Ron Huberman's "Chief Performance Officer" Sarah Kremsner (above in grey suit), took office in 2009 with no experience, training or certification in education and quickly expanded the so-called "Office of Performance Management" into one of the largest and most controversial departments in the history of Chicago's public schools. Chicago's media ignored the fact that Kremsner's version of "Performance Management" at the Chicago Transit Authority, where she worked under Ron Huberman prior to 2009, was dumped as soon as Huberman and Kremsner were gone because it was largely irrelevant to the public transportation needs of Chicago's people. Substance photo taken in July 2010 at Chicago Vocational High School. For nearly ten years, the chief testing people at Chicago Public Schools have refused to participate in professional conferences and debates about the testing they oversee. I didn't even notice this until six years ago, when AERA met in Chicago and I asked Dan Buglar (then CPS accountability and research chief) whether he was going to present to AERA. He acted as if that was a lewd proposition, and Chicago, then under Arne Duncan, completely ignored the AERA meeting, even though it was held less than a mile from CPS headquarters. Buglar, whose training was in something called "public policy," was not the only CPS research and accountability chief to avoid the profession. In fact, he was part of a crowd.

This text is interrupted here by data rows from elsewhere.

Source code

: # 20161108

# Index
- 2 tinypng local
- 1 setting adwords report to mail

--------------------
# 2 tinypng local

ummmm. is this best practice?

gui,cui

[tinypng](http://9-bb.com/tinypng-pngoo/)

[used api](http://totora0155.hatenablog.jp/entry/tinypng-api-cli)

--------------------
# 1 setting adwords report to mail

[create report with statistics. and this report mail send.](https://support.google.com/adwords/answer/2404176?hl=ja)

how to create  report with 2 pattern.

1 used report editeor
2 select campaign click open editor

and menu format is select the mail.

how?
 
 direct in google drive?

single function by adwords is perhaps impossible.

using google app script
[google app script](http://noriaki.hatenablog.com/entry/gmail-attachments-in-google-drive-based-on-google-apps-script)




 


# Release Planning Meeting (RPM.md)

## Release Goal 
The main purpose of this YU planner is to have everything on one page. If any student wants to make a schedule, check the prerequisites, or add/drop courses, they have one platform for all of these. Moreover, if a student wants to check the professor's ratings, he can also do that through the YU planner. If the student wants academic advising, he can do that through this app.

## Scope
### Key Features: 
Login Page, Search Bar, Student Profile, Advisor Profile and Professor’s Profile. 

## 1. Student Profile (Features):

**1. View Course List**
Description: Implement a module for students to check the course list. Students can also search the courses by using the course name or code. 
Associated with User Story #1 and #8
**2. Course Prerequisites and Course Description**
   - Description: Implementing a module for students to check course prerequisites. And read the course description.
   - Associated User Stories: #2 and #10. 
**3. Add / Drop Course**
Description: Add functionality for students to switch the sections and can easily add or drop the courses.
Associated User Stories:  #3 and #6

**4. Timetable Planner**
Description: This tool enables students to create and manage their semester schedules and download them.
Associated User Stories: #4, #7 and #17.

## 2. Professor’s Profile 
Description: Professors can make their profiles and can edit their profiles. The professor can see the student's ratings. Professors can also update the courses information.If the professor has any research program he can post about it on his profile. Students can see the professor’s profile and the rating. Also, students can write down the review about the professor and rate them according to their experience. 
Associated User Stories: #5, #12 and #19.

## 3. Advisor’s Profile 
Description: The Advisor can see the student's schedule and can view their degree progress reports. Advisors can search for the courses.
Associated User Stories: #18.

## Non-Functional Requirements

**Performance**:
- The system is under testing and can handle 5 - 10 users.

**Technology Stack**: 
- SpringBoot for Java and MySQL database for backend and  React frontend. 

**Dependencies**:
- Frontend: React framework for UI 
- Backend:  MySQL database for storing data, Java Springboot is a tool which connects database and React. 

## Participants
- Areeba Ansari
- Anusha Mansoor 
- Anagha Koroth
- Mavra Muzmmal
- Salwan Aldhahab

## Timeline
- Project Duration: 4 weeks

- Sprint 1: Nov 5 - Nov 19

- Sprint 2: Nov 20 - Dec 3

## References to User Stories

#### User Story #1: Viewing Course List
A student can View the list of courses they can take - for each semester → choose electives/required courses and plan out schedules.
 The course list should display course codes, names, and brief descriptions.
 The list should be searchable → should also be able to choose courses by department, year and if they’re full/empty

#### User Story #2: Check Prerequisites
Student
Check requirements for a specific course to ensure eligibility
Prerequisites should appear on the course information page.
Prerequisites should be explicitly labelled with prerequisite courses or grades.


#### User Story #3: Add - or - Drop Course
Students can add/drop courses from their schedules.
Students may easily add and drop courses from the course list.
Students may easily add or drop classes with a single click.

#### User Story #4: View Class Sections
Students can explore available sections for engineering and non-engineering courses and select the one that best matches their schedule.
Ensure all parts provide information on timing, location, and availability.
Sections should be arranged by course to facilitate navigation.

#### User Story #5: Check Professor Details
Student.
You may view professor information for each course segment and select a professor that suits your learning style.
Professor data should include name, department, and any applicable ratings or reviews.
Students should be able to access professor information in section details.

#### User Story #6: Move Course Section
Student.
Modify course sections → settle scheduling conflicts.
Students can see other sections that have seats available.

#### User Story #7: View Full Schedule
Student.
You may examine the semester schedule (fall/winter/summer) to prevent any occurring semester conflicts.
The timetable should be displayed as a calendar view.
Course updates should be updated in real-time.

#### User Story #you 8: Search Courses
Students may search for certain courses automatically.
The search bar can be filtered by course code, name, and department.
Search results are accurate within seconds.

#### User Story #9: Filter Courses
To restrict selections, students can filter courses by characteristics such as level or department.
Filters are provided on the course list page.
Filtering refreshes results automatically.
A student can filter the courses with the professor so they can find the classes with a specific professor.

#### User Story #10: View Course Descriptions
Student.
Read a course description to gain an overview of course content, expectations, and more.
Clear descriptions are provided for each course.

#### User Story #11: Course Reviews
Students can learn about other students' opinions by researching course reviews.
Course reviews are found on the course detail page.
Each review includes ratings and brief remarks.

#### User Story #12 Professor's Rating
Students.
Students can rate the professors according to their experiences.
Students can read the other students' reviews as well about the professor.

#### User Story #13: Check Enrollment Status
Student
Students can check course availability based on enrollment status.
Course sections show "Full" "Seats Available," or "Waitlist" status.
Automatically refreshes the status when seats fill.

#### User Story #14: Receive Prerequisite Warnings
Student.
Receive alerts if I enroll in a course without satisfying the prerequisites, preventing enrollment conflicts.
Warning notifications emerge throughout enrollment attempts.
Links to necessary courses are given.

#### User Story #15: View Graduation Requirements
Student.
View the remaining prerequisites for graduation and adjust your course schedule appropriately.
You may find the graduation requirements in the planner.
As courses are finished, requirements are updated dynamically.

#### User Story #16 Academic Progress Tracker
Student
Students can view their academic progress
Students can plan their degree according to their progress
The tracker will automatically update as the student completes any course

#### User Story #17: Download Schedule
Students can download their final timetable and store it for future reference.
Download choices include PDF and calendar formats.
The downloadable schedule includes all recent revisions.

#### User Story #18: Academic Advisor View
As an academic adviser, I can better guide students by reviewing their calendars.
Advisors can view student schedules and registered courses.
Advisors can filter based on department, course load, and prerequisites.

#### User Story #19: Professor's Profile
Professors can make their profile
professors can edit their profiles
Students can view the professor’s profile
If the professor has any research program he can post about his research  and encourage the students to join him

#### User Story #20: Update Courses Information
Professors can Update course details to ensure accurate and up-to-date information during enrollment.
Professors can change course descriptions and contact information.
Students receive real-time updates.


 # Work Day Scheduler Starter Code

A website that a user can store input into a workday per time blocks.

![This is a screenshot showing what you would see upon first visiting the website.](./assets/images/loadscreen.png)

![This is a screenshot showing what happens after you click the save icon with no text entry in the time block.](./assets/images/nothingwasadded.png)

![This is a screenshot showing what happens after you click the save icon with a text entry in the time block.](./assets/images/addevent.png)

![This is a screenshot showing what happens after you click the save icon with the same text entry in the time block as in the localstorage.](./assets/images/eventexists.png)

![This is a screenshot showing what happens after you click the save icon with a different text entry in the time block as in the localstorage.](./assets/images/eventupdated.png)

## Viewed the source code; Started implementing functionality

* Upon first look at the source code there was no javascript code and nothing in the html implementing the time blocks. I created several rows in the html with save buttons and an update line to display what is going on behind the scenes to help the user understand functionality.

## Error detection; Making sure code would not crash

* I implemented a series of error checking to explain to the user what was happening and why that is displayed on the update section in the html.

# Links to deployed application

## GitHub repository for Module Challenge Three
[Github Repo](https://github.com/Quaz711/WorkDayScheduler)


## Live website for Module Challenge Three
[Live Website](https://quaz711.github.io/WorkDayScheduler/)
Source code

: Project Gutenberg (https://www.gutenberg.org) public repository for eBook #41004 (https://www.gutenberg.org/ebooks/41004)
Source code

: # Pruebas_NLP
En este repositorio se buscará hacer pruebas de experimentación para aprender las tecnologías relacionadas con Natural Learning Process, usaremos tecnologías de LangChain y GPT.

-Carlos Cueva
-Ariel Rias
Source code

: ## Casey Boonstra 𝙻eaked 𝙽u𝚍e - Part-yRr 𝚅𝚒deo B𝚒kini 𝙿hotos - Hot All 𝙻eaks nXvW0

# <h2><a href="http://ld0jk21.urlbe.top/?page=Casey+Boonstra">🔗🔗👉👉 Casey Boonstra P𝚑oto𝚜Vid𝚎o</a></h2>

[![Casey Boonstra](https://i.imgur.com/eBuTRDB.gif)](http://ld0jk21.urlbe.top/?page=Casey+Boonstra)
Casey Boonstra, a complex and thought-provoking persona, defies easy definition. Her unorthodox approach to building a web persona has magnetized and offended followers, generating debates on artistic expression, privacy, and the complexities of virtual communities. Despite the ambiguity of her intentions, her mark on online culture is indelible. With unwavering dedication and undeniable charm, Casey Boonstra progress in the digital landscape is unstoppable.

From Dan Buglar to Ginger Reynolds through Sarah Kremsner (and every one of Chicago's "Chief Area Officers" who in 2010 are pushing additional tests on the schools, area by area), they have all avoided any professional accountability for the policies they oversee (or have overseen). During the years beginning in 2004, however, they have all overseen the destruction of schools, principals and teachers (through "Renaissance 2010") that violate every professional standard. But since the professional organizations have no way of enforcing their codes, and Chicago makes sure it doesn't appoint professionals to these jobs, the stories remain "off the radar."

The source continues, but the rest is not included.